## >Adjusting multiple choice examinations

>Multiple choice examinations have several benefits. They have no intra- or intermarker variability. In fact they can be automated. And I wouldn’t be surprised if they are as effective as any other system in effectively evaluating material.

They need to be well written.

- The correct answer needs to be clearly more correct than other options.
- The correct answer should not be able to be guessed by the construction of the question.
- The order of the answer option should be random.
- A reasonable number of options need to be given.
- And the same number of options for every question.
- A significant number of questions needs to be included.
- The problem with multiple choice questions is the chance element. This can be reduced by increasing the number of questions.

If we have 20 questions with 4 options for each question, then random guessing will lead to people getting 5 correct on average (Exam mark = 25%); 20 / 4. However the range of correct answers will be quite great. Some will get 1 correct (5%), others 10 (50%). Whereas 200 questions will mean that people get 50 correct on average (Exam mark still = 25%), but a much lower range. Some may get 40 correct (20%), others 60 correct (30%).

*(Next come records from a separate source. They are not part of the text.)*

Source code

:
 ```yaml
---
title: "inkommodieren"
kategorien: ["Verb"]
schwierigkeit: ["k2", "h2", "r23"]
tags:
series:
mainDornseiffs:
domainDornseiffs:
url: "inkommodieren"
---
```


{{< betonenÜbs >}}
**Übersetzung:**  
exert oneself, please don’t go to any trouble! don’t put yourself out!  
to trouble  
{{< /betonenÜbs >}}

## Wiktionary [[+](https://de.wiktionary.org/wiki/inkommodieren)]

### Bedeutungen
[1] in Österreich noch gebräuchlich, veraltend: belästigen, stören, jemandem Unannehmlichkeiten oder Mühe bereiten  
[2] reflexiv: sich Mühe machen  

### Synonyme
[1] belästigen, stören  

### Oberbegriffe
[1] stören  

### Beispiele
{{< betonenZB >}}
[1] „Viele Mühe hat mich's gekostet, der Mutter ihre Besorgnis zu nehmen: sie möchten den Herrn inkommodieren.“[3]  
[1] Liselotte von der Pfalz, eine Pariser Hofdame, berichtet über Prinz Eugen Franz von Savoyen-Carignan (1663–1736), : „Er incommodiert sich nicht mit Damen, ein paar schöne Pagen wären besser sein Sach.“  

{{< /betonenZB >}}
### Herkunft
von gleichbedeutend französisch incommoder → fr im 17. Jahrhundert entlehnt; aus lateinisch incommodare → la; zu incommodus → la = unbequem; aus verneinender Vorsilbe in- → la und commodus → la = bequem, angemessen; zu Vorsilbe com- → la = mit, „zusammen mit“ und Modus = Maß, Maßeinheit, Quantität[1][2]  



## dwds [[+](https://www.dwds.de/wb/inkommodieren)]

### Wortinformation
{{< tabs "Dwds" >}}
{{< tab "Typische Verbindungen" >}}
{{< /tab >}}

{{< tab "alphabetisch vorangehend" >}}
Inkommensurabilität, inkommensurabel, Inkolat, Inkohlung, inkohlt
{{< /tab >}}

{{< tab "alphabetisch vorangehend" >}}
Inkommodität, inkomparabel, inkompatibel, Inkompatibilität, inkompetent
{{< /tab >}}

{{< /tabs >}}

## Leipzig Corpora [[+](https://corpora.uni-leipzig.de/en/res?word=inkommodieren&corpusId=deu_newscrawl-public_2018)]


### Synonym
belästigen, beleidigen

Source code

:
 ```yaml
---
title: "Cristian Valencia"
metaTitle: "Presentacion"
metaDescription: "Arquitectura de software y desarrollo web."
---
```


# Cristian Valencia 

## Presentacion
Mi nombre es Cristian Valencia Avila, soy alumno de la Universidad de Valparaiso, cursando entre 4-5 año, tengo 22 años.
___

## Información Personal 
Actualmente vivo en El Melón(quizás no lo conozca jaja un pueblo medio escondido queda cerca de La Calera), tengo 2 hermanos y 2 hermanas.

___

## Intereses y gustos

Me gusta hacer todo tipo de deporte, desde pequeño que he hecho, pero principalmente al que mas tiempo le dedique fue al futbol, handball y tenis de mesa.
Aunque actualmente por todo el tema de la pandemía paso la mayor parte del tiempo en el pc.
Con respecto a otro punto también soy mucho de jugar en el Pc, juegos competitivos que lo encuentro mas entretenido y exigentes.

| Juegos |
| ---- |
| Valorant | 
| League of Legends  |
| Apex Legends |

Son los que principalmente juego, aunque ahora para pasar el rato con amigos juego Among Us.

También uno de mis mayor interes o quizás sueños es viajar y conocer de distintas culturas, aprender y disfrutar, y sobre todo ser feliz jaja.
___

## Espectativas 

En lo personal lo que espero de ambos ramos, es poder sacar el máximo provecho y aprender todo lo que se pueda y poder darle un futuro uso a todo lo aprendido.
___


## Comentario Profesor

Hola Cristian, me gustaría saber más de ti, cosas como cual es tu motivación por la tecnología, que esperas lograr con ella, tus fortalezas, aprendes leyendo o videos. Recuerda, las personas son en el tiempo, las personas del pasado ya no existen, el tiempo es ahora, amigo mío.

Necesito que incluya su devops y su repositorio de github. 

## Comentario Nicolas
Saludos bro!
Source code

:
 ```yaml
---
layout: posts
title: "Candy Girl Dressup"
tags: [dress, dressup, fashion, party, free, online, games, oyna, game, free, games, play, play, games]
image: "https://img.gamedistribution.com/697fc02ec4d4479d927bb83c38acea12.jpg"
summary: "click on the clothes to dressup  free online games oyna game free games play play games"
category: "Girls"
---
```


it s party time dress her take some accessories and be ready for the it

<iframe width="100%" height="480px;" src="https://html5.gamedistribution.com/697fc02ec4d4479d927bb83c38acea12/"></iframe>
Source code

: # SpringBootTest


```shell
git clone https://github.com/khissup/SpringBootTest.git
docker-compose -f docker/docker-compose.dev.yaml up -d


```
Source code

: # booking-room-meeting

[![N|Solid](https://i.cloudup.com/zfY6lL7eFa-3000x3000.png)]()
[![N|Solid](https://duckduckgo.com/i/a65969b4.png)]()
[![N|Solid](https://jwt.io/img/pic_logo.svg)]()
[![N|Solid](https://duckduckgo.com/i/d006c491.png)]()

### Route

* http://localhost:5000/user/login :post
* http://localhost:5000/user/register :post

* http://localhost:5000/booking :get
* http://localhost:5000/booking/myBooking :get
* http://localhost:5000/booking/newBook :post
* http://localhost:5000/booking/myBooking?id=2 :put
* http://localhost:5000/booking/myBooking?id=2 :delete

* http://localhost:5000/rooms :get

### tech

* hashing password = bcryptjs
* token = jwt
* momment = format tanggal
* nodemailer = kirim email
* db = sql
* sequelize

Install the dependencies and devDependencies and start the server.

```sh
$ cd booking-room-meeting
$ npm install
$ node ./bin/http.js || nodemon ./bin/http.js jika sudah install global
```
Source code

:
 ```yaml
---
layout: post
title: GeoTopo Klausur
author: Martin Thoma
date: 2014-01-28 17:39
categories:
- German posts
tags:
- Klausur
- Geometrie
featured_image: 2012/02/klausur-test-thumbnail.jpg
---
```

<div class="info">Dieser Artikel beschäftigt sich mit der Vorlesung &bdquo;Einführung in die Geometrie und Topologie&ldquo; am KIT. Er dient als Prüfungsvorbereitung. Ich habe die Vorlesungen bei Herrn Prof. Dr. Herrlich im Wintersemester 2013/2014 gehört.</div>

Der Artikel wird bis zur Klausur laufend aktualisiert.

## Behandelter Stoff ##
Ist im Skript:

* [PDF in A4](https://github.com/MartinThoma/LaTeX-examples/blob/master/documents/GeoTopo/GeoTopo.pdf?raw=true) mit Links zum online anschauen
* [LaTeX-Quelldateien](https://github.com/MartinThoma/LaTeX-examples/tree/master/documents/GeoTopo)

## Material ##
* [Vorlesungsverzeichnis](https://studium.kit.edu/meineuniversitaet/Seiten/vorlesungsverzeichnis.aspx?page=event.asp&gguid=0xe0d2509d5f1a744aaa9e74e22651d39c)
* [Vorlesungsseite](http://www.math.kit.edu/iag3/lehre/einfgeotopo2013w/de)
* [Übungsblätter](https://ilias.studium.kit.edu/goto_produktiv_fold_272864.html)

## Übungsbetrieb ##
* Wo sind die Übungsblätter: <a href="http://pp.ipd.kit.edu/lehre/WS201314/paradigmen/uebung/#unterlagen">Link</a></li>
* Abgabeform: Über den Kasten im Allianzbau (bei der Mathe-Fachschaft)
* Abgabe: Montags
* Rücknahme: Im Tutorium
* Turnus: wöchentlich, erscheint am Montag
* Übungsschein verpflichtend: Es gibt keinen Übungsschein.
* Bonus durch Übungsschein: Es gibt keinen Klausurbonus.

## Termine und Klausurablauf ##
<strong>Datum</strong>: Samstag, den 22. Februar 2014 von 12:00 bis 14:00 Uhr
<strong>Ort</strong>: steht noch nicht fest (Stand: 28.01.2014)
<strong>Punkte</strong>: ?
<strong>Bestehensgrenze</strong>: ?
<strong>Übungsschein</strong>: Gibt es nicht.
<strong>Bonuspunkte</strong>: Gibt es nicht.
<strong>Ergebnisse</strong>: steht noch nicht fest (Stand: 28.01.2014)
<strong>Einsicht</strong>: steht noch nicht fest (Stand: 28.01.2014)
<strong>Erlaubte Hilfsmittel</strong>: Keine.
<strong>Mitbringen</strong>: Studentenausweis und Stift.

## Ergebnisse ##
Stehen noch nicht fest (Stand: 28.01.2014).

Thus both exams when taken by people ignorant of the topic will give an average mark of 25%, but the chance of any particular individual getting a high mark is much greater with a smaller number of questions.

This seems obvious based on the examples above. Mathematically the range of marks is (inversely) related to the number of questions. The standard deviation of the range of answer marks is inversely proportional to the square root of the number of questions.

The other issue is standardising the results. Because people are likely to get 25% of the answers correct by chance (for 4 options), then one could subtract 25% from the final mark. So if you get 25% as a raw mark, you likely didn’t know the answer to any of the questions, that is your knowledge is 0%. So we subtract 25% from your mark to get your adjusted mark, which is 0%.

However if you get 100%, it is unlikely you knew 75% and got the other 25% correct by chance. Rather you get the ones you know correct, and you tend to get about a quarter of the ones you don’t know correct. So if you know 50% of the questions you will get 50% plus a quarter of the remaining 50%, that is 12.5%, which gives you a total of 50% + 12.5% = 62.5%. So a raw mark of 62.5% needs to be scaled back to 50%. And 100% means you know all the answers and does not need to be scaled back at all.

So we need to adjust the raw marks linearly to get adjusted marks.

- Let N be the number of questions.
- Let R be the number of options.
- Let X be the number of questions correct.
- Let Y be the adjusted number of questions correct.

Then

- X/N is the raw mark.
- Y/N is the adjusted mark.
- N/R is the chance number of correct answers.

When X = N/R then the mark needs to be adjusted to zero, ie. Y = 0.

When X = N then the mark needs no adjustment, ie. Y = N and Y/N = 1 (= 100%).

The number of questions correct equals the number of questions known plus the remaining number of questions divided by the number of options.

Rearranging for Y we get

Or as a mark

And any negative numbers are given zero.

If you have a basic set of knowledge in the area being tested you can improve your chances on those that you do not know by ruling out answers that you know are incorrect.

Often your chance would then be 33% or even 50% as you remove the least likely answers.

There are a couple of problems with this idea. But all are based around one basic assumption: that you either know it or you don’t.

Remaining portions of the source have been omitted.